## [What you should do]
How many lines in the entries below contain "also"? Answer with the number only.

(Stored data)
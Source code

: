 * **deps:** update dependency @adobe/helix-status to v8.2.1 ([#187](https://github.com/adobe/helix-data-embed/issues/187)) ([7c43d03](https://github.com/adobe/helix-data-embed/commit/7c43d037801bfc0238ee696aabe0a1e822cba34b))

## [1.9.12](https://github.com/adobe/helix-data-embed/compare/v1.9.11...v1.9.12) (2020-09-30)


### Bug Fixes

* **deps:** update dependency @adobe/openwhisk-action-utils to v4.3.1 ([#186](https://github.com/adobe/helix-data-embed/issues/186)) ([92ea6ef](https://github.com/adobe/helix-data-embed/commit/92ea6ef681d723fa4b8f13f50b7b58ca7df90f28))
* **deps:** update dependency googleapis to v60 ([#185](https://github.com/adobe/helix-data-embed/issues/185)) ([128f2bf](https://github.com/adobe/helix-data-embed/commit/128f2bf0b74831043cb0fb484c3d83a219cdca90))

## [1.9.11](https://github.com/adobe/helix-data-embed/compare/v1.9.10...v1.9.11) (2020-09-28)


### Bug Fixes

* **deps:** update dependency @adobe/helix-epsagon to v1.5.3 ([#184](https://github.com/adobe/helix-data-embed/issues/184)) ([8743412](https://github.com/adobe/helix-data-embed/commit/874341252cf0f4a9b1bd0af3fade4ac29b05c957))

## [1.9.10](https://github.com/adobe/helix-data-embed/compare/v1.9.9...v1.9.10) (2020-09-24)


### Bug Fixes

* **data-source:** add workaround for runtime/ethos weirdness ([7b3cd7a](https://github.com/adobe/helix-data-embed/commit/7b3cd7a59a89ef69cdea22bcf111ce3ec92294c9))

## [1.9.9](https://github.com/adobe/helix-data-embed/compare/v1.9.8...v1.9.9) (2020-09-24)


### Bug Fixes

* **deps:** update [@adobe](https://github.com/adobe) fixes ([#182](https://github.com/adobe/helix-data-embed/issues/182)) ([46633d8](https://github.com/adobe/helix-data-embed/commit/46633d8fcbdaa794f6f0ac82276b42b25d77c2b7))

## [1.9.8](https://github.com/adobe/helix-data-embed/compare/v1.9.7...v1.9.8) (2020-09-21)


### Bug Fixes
--
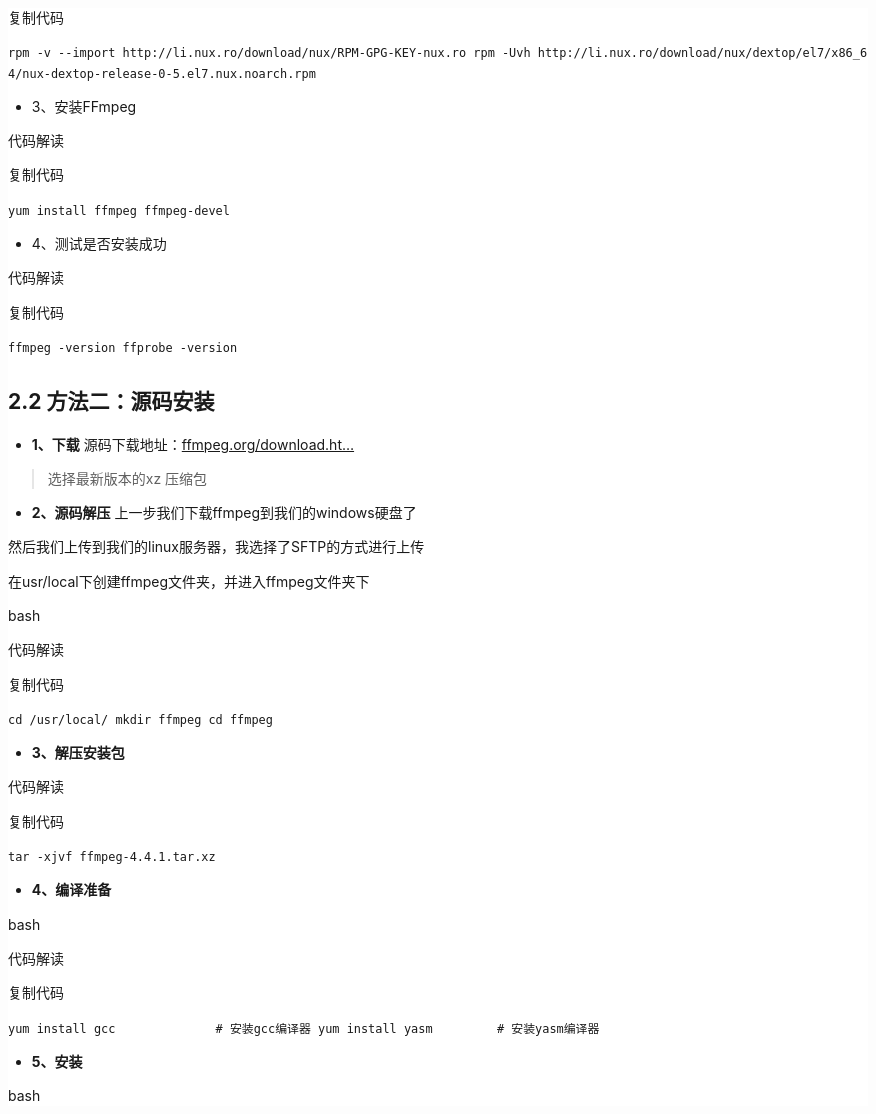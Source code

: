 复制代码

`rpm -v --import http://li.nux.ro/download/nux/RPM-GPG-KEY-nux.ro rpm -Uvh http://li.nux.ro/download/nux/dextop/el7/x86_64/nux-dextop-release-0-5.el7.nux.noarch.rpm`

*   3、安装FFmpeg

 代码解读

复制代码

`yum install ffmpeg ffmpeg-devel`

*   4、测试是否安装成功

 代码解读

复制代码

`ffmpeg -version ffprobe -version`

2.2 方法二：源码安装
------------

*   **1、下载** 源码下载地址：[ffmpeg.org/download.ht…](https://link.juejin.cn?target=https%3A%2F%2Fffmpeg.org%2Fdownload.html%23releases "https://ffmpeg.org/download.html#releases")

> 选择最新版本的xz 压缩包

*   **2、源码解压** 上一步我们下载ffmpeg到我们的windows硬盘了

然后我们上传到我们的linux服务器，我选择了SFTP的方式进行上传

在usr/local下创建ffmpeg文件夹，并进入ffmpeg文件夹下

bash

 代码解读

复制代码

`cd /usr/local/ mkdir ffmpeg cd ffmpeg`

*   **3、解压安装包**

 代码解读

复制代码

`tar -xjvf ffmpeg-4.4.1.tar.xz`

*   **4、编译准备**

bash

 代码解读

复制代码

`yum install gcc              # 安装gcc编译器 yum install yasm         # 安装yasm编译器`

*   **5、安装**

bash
--
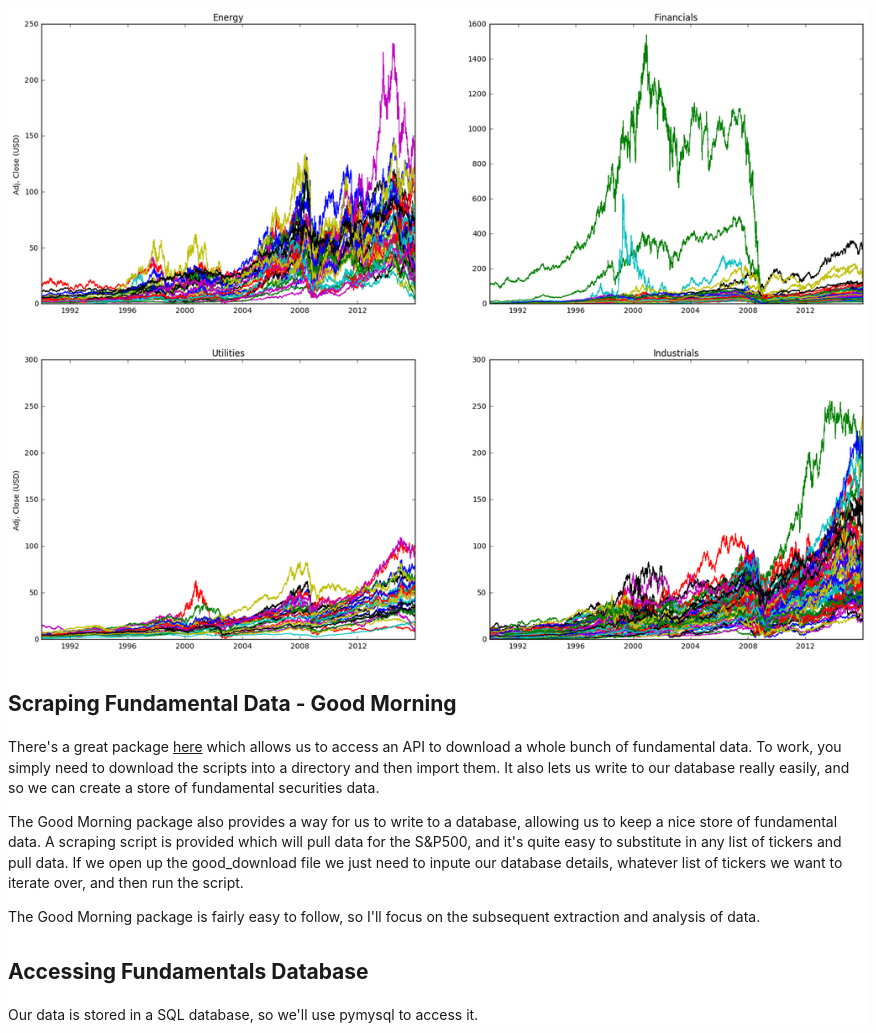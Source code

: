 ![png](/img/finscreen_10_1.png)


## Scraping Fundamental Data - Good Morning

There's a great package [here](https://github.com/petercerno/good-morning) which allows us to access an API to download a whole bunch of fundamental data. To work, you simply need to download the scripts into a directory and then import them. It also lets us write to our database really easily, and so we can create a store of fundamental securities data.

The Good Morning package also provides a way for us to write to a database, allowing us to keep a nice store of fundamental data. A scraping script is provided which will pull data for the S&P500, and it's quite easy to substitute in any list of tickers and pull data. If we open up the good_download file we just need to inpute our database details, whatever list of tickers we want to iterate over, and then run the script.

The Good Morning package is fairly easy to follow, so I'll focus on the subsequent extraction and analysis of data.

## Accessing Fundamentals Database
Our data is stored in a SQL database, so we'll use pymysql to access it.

## [Answer]
2